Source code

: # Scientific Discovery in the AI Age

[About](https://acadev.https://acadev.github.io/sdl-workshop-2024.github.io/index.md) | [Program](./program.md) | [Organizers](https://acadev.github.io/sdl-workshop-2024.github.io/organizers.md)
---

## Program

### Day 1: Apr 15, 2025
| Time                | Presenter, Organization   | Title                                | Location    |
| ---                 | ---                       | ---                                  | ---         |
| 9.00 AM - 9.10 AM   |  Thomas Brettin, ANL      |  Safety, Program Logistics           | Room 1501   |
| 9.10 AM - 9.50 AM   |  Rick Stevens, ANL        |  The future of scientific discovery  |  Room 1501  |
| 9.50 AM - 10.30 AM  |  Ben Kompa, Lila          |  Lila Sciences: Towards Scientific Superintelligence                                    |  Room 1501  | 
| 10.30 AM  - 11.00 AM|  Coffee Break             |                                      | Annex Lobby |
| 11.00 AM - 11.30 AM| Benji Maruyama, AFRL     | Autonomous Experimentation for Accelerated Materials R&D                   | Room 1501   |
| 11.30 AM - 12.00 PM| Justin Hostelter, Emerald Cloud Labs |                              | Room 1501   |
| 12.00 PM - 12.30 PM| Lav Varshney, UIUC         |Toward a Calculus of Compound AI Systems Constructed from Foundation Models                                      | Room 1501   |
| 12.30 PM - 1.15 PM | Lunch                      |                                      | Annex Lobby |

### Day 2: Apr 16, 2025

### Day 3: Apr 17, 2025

What you need to do: Consider the material above. Report how many of its lines contain the word "Annex", and nothing more.

Expected answer: 2